Free travel between both parts of Kashmir, opening the Srinagar-Murree highway, easing travel restrictions between India and Pakistan so that it should be possible for anyone to travel by road from Lahore to Delhi or from any point in Sindh to the Rajasthan desert. We need not surrender our patriotism in the process. We can stick to our respective stands on all divisive issues and even carry on the propaganda war at which both our countries are so good. But we can take a fresh look at the policy of spiting ourselves in order to hurt the other side.

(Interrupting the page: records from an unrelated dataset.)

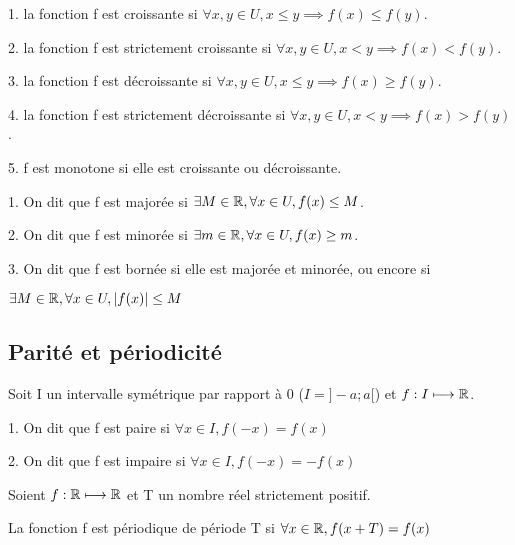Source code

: \documentclass[a4paper, 12pt]{article}
\begin{document}
\begin{definition}
    \item 1. la fonction f est croissante si $\forall x, y \in U, x \leq y \implies f(x) \leq f(y)$.
    \item 2. la fonction f est strictement croissante si $\forall x, y \in U, x \lt y \implies f(x) \lt f(y)$.
    \item 3. la fonction f est décroissante si $\forall x, y \in U, x \leq y \implies f(x) \geq f(y)$.
    \item 4. la fonction f est strictement décroissante si $\forall x, y \in U, x \lt y \implies f(x) \gt f(y)$.
    \item 5. f est monotone si elle est croissante ou décroissante.
\end{definition}

\begin{definition}
    \item 1. On dit que f est majorée si $\exists M \in \mathbb{R}, \forall x \in U, f(x) \leq M$.
    \item 2. On dit que f est minorée si $\exists m \in \mathbb{R}, \forall x \in U, f(x) \geq m$.
    \item 3. On dit que f est bornée si elle est majorée et minorée, ou encore si\par\noindent $\exists M \in \mathbb{R}, \forall x \in U, |f(x)| \leq M$
\end{definition}

\subsection{Parité et périodicité}

\begin{definition}
    Soit I un intervalle symétrique par rapport à 0 ($I = ]-a; a[$) et $f: I \longmapsto \mathbb{R}$.

    \item 1. On dit que f est paire si $\forall x \in I, f(-x) = f(x)$
    \item 2. On dit que f est impaire si $\forall x \in I, f(-x) = -f(x)$
\end{definition}

\begin{definition}
    Soient $f: \mathbb{R} \longmapsto \mathbb{R}$ et T un nombre réel strictement positif.

    La fonction f est périodique de période T si $\forall x \in \mathbb{R}, f(x + T) = f(x)$
\end{definition}
\end{document}
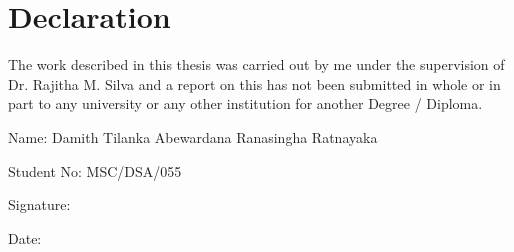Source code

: \chapter*{Declaration}
\thispagestyle{empty}

The work described in this thesis was carried out by me under the supervision of Dr.
Rajitha M. Silva and a report on this has not been submitted in whole or in part to any
university or any other institution for another Degree / Diploma.

\vspace{1cm}
\noindent Name: Damith Tilanka Abewardana Ranasingha Ratnayaka

\noindent Student No: MSC/DSA/055

\noindent Signature: \underline{\hspace{6cm}}

\noindent Date: \underline{\hspace{6cm}}
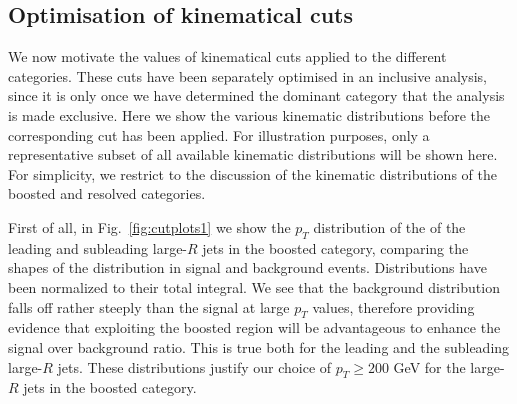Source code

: \subsection{Optimisation of kinematical cuts}

We now motivate the values of
kinematical cuts applied to the different categories.
%
These cuts have been separately
optimised in an inclusive analysis, since it is only
once we have determined
the dominant category that the analysis is made exclusive.
%
Here we show the various kinematic distributions 
before the corresponding cut has been applied.
%
For illustration purposes,
only a representative subset of
all available kinematic distributions will be shown here.
%
For simplicity,
we restrict to the discussion of the
kinematic distributions of the boosted
and resolved categories.


First of all,
in Fig.~\ref{fig:cutplots1} we show
the $p_T$ distribution of the 
of the
  leading and subleading large-$R$ jets in the boosted category, comparing
  the shapes of the distribution in signal and background events.
  Distributions have been normalized to their total integral.
  We see that the background distribution
  falls off rather steeply than the signal at large $p_T$
  values, therefore
  providing evidence that exploiting the boosted region will be
  advantageous to enhance the signal over background ratio.
  This is true both for the leading and the subleading
  large-$R$ jets.
  These distributions justify our choice of $p_T \ge 200$ GeV
  for the large-$R$ jets in the boosted category.
  

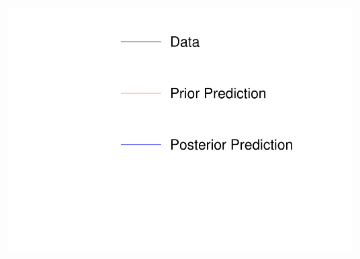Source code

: \begin{figure}
\centering
\begin{subfigure}{.24\textwidth}
  \centering
  \includegraphics[width=\linewidth, clip]{figs/prior1dleg.pdf}
\end{subfigure}


\end{figure}
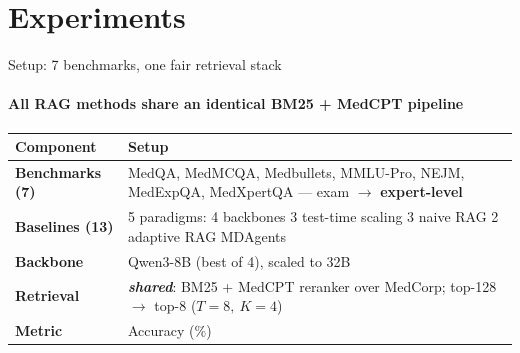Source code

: \documentclass[10pt, aspectratio=169, t]{beamer}   %
\newcommand{\good}[1]{{\color{posblue}\bfseries #1}}  %
\begin{document}
\section{Experiments}

\begin{frame}{Setup: 7 benchmarks, one fair retrieval stack}
  \framesubtitle{All RAG methods share an identical BM25 + MedCPT pipeline}
  \vfill
  \renewcommand{\arraystretch}{1.55}
  \setlength{\tabcolsep}{5pt}
  \begin{center}
  \begin{tabular}{@{}>{\bfseries}l p{}@{}}
    \toprule
    \normalfont\textbf{Component} & \textbf{Setup}\\
    \midrule
    Benchmarks (7) & MedQA, MedMCQA, Medbullets, MMLU-Pro, NEJM, MedExpQA, MedXpertQA — exam $\to$ \good{expert-level}\\
    Baselines (13) & 5 paradigms: 4 backbones \textperiodcentered{} 3 test-time scaling \textperiodcentered{} 3 naive RAG \textperiodcentered{} 2 adaptive RAG \textperiodcentered{} MDAgents\\
    Backbone & Qwen3-8B (best of 4), scaled to 32B\\
    Retrieval & \good{\emph{shared}}: BM25 + MedCPT reranker over MedCorp; top-128 $\to$ top-8 \;($T{=}8,\ K{=}4$)\\
    Metric & Accuracy (\%)\\
    \bottomrule
  \end{tabular}
  \end{center}
  \vfill
\end{frame}
\end{document}
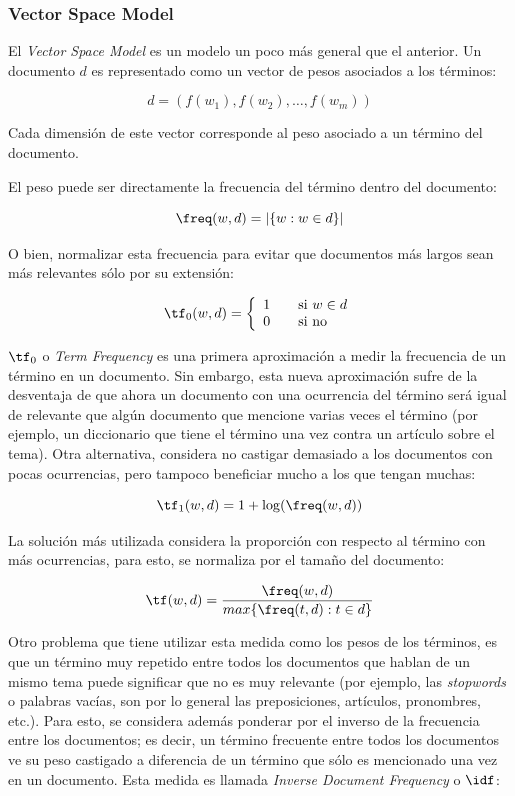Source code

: \documentclass[upright, contnum]{umemoria}
\begin{document}
    \subsubsection{Vector Space Model}

    El \emph{Vector Space Model} es un modelo un poco más general que el
    anterior. Un documento $d$ es representado como un vector de pesos
    asociados a los términos:

    $$d = (f(w_1), f(w_2), \ldots, f(w_m))$$

    Cada dimensión de este vector corresponde al peso asociado a un
    término del documento. 

    El peso puede ser directamente la frecuencia del término dentro
    del documento:

    $$\freq(w,d) = |\{w : w \in d\}|$$

    O bien, normalizar esta frecuencia para evitar que documentos más
    largos sean más relevantes sólo por su extensión:

    $$\tf_0(w,d) = \left\{ 
    \begin{array}{l l}
    1 & \quad \textrm{si $w \in d$}\\
    0 & \quad \textrm{si no}\\
    \end{array} \right.$$

    $\tf_0$ o \emph{Term Frequency} es una primera aproximación a medir la
    frecuencia de un término en un documento. Sin embargo, esta nueva
    aproximación sufre de la desventaja de que ahora un documento con
    una ocurrencia del término será igual de relevante que algún
    documento que mencione varias veces el término (por ejemplo, un
    diccionario que tiene el término una vez contra un artículo sobre
    el tema). Otra alternativa, considera no castigar demasiado a los
    documentos con pocas ocurrencias, pero tampoco beneficiar mucho a
    los que tengan muchas:

    $$\tf_1(w,d) = 1 + \log(\freq(w,d))$$

    La solución más utilizada considera la proporción con respecto al
    término con más ocurrencias, para esto, se normaliza por el tamaño
    del documento:

    $$\tf(w,d) = \frac{\freq(w,d)}{max\{\freq(t,d) : t \in d\}}$$

    Otro problema que tiene utilizar esta medida como los pesos de los
    términos, es que un término muy repetido entre todos los
    documentos que hablan de un mismo tema puede significar que no es
    muy relevante (por ejemplo, las \emph{stopwords} o palabras vacías, son
    por lo general las preposiciones, artículos, pronombres,
    etc.). Para esto, se considera además ponderar por el inverso de
    la frecuencia entre los documentos; es decir, un término frecuente
    entre todos los documentos ve su peso castigado a diferencia de un
    término que sólo es mencionado una vez en un documento. Esta
    medida es llamada \emph{Inverse Document Frequency} o $\idf$:
\end{document}

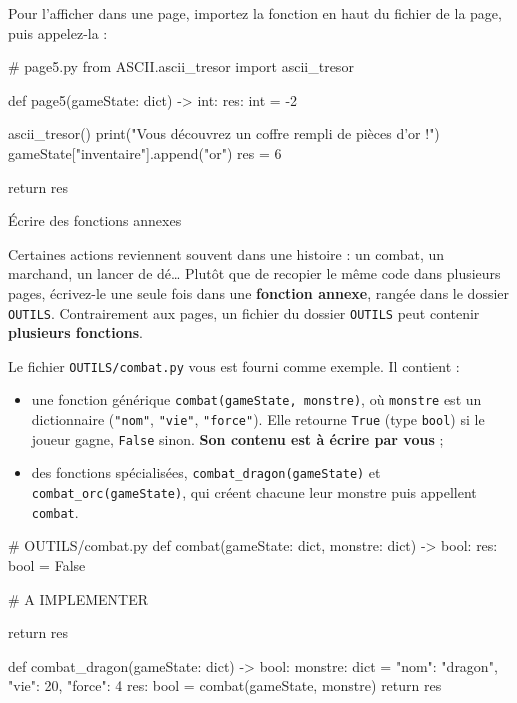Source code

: \documentclass[11pt,a4paper]{article}
\makeatletter
\renewcommand\section{\@startsection{section}{1}{0pt}{1.6em}{0.8em}%
  {\Large\bfseries\color{nuit}}}
\newcommand{\fichier}[1]{\texttt{\color{nuit}#1}}
\makeatother
\begin{document}

Pour l'afficher dans une page, importez la fonction en haut du fichier de la page, puis
appelez-la :

\begin{code}
# page5.py
from ASCII.ascii_tresor import ascii_tresor


def page5(gameState: dict) -> int:
    res: int = -2

    ascii_tresor()
    print("Vous découvrez un coffre rempli de pièces d'or !")
    gameState["inventaire"].append("or")
    res = 6

    return res
\end{code}

\section{Écrire des fonctions annexes}

Certaines actions reviennent souvent dans une histoire : un combat, un marchand, un
lancer de dé\dots{} Plutôt que de recopier le même code dans plusieurs pages, écrivez-le
une seule fois dans une \textbf{fonction annexe}, rangée dans le dossier
\fichier{OUTILS}. Contrairement aux pages, un fichier du dossier \fichier{OUTILS} peut
contenir \textbf{plusieurs fonctions}.

Le fichier \fichier{OUTILS/combat.py} vous est fourni comme exemple. Il contient :
\begin{itemize}
  \item une fonction générique \texttt{combat(gameState, monstre)}, où \texttt{monstre}
        est un dictionnaire (\texttt{"nom"}, \texttt{"vie"}, \texttt{"force"}). Elle
        retourne \texttt{True} (type \texttt{bool}) si le joueur gagne, \texttt{False} sinon.
        \textbf{Son contenu est à écrire par vous} ;
  \item des fonctions spécialisées, \texttt{combat\_dragon(gameState)} et
        \texttt{combat\_orc(gameState)}, qui créent chacune leur monstre puis appellent
        \texttt{combat}.
\end{itemize}

\begin{code}
# OUTILS/combat.py
def combat(gameState: dict, monstre: dict) -> bool:
    res: bool = False

    # A IMPLEMENTER

    return res


def combat_dragon(gameState: dict) -> bool:
    monstre: dict = {"nom": "dragon", "vie": 20, "force": 4}
    res: bool = combat(gameState, monstre)
    return res
\end{code}
\end{document}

The BJP or right-wing Hindu chauvinism is India's problem. We should not be in thrall to it. We can even turn it to our advantage by ridding our own body politic of chauvinism. If we are really to take 'Pakistan first' seriously then we have to get on with our national life without making it hostage to the India factor. Pakistan's shadow does not loom as large on Indian life as India's on ours. The balance needs to be redressed.

'Pakistan first' also should mean taking a hard look at the role of the army in our national life. Should it be the army first or Pakistan first? Seeing the way the national security establishment has spread its wings, and the way the military continually expands the area of its privileges, it sometimes gets confusing to know what the true aim of national security is? To strengthen the nation's defences or keep the bishops of national security in clover?

The civilian government, alas, has nothing to do with this debate. Democracy and civilianization are still orphans in Pakistan. The adult decisions remain in army hands. So, ultimately, it is the army which has to define what 'Pakistan first' should mean - an empty catchphrase or a spur to some fresh thinking?